Death Party Playground, a local band from Kitchener, played a gig on Friday, Oct. 10 at Jimmy Jazz in Guelph. The crowd loved them, and after an entertaining show consisting of their latest single, “Rose” and a few friendly Weezer and Bob Dylan covers, I had the opportunity to meet with some of the band members – Kyle Taylor (lead vocals), Colin White (guitar), and Kyle Skillman (drums) at the patio to chat about their music and upcoming plans.
Danielle Subject: You guys have Violet/Green out right now, including a new single called “Rose”. Are you planning to release more in the future?
Kyle Taylor: There’s another record that we’re recording now, actually.
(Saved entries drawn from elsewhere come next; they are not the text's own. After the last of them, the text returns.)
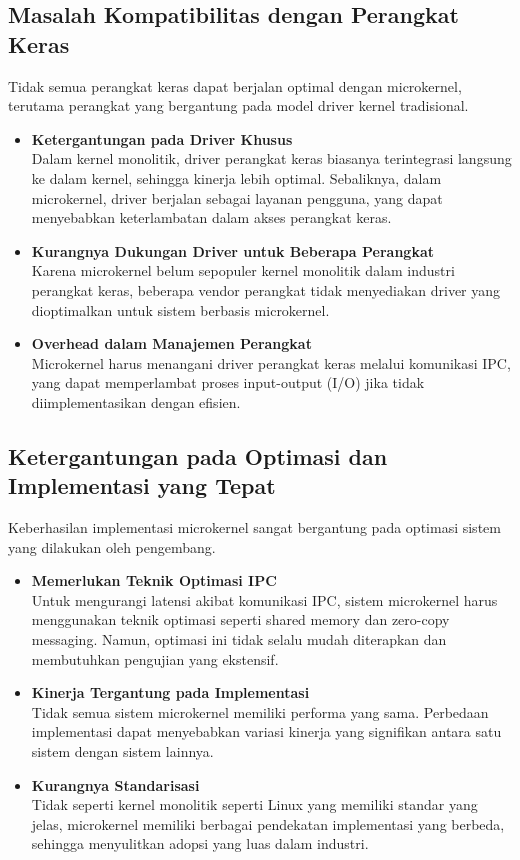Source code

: \subsection{Masalah Kompatibilitas dengan Perangkat Keras}

Tidak semua perangkat keras dapat berjalan optimal dengan microkernel, terutama perangkat yang bergantung pada model driver kernel tradisional.

\begin{itemize}
	\item \textbf{Ketergantungan pada Driver Khusus} \\
	Dalam kernel monolitik, driver perangkat keras biasanya terintegrasi langsung ke dalam kernel, sehingga kinerja lebih optimal. Sebaliknya, dalam microkernel, driver berjalan sebagai layanan pengguna, yang dapat menyebabkan keterlambatan dalam akses perangkat keras.
	
	\item \textbf{Kurangnya Dukungan Driver untuk Beberapa Perangkat} \\
	Karena microkernel belum sepopuler kernel monolitik dalam industri perangkat keras, beberapa vendor perangkat tidak menyediakan driver yang dioptimalkan untuk sistem berbasis microkernel.
	
	\item \textbf{Overhead dalam Manajemen Perangkat} \\
	Microkernel harus menangani driver perangkat keras melalui komunikasi IPC, yang dapat memperlambat proses input-output (I/O) jika tidak diimplementasikan dengan efisien.
\end{itemize}

\subsection{Ketergantungan pada Optimasi dan Implementasi yang Tepat}

Keberhasilan implementasi microkernel sangat bergantung pada optimasi sistem yang dilakukan oleh pengembang.

\begin{itemize}
	\item \textbf{Memerlukan Teknik Optimasi IPC} \\
	Untuk mengurangi latensi akibat komunikasi IPC, sistem microkernel harus menggunakan teknik optimasi seperti shared memory dan zero-copy messaging. Namun, optimasi ini tidak selalu mudah diterapkan dan membutuhkan pengujian yang ekstensif.
	
	\item \textbf{Kinerja Tergantung pada Implementasi} \\
	Tidak semua sistem microkernel memiliki performa yang sama. Perbedaan implementasi dapat menyebabkan variasi kinerja yang signifikan antara satu sistem dengan sistem lainnya.
	
	\item \textbf{Kurangnya Standarisasi} \\
	Tidak seperti kernel monolitik seperti Linux yang memiliki standar yang jelas, microkernel memiliki berbagai pendekatan implementasi yang berbeda, sehingga menyulitkan adopsi yang luas dalam industri.
\end{itemize}

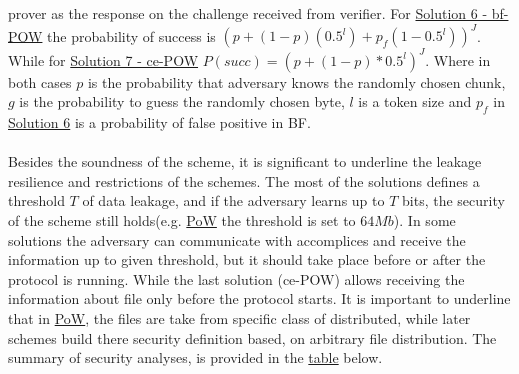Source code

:\documentclass[12pt]{article}
\begin{document}
prover as the response on the challenge received from verifier.  For  \hyperref[sub:Soltuion6]{Solution 6 - bf-POW} the probability of success is $(p+(1-p)(0.5^l)+p_f(1-0.5^l))^J$. While for \hyperref[sub:Soltuion7]{Solution 7 - ce-POW} $P(succ) = (p+(1-p)*0.5^l)^J$. Where in both cases $p$ is the probability that adversary knows the randomly chosen chunk, $g$ is the probability to guess the randomly chosen byte, $l$ is a token size and $p_f$ in \hyperref[sub:Soltuion6]{Solution 6} is a probability of false positive in BF.\\\\
Besides the soundness of the scheme, it is significant to underline the leakage resilience  and restrictions of the schemes. The most of the solutions defines a threshold $T$ of data leakage, and if the adversary learns up to $T$ bits, the security of the scheme still holds(e.g.  \hyperref[sub:Soltuion1]{PoW} the threshold is set to $64Mb$). In some solutions the adversary can communicate with accomplices and receive the information up to given threshold, but it should take place before or after the protocol is running. While the last solution (ce-POW)  allows receiving the information about file only before the protocol starts. It is important to underline that in \hyperref[sub:Soltuion1]{PoW}, the files are take from specific class of distributed, while later schemes build there security definition based, on arbitrary file distribution.  The summary of security analyses, is provided in the \hyperref[table:Security]{table} below.
\end{document}
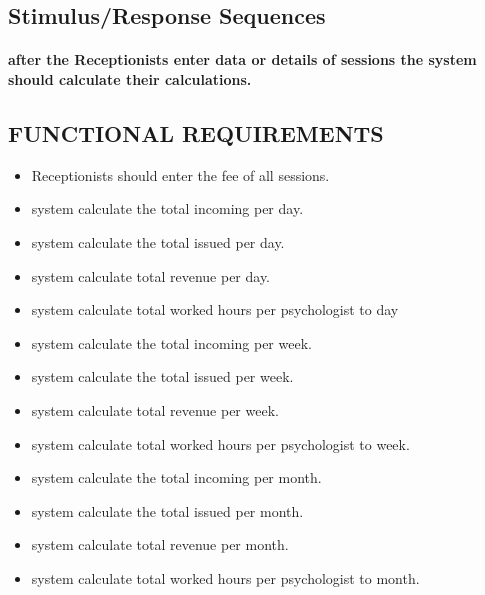 \documentclass[../Psychological_system_web_application.tex]{subfiles}
\begin{document}
				\subsection{Stimulus/Response Sequences}
					\paragraph{after the \gls{Receptionists} enter data or details of sessions the system should calculate their calculations.}
					
				\subsection{FUNCTIONAL REQUIREMENTS}
					\begin{itemize}
						\item
							\gls{Receptionists} should enter the fee of all sessions.
						\item
							system calculate the total incoming per day.
						\item
							system calculate the total issued per day.
						\item
							system calculate total revenue per day.
						
						\item
							system calculate total worked hours per \gls{psychologist} to day						
						\item
							system calculate the total incoming per week.
						\item
							system calculate the total issued per week.
						\item
							system calculate total revenue per week.
						\item
							system calculate total worked hours per \gls{psychologist} to week. 
						
						\item
							system calculate the total incoming per month.
						\item
							system calculate the total issued per month.
						\item
							system calculate total revenue per month.
						\item
							system calculate total worked hours per \gls{psychologist} to month.					
					\end{itemize}
	
\end{document}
D.S.: When’s it expected to come out?
K.T.: Well, we just got a studio that we are living in right now, so soon, I think. What do you think? Five, six, seven weeks?
Colin White: Four weeks, to be ahead of the game.
D.S.: How’d you guys get together as a band?
K.T.: There’s a music store in Kitchener called Sherwood Music, and we’ve all worked there. So that’s kind of how that happened.
D.S.: So your name is Death Party Playground- which is one of the coolest band names I’ve heard- and when I first heard about you guys, I thought it was gonna be punk or metal or something, so it’s totally deceiving.
K.T.: Yeah, people think that a lot.
D.S.: It’s hilarious. So where’d you come up with that name?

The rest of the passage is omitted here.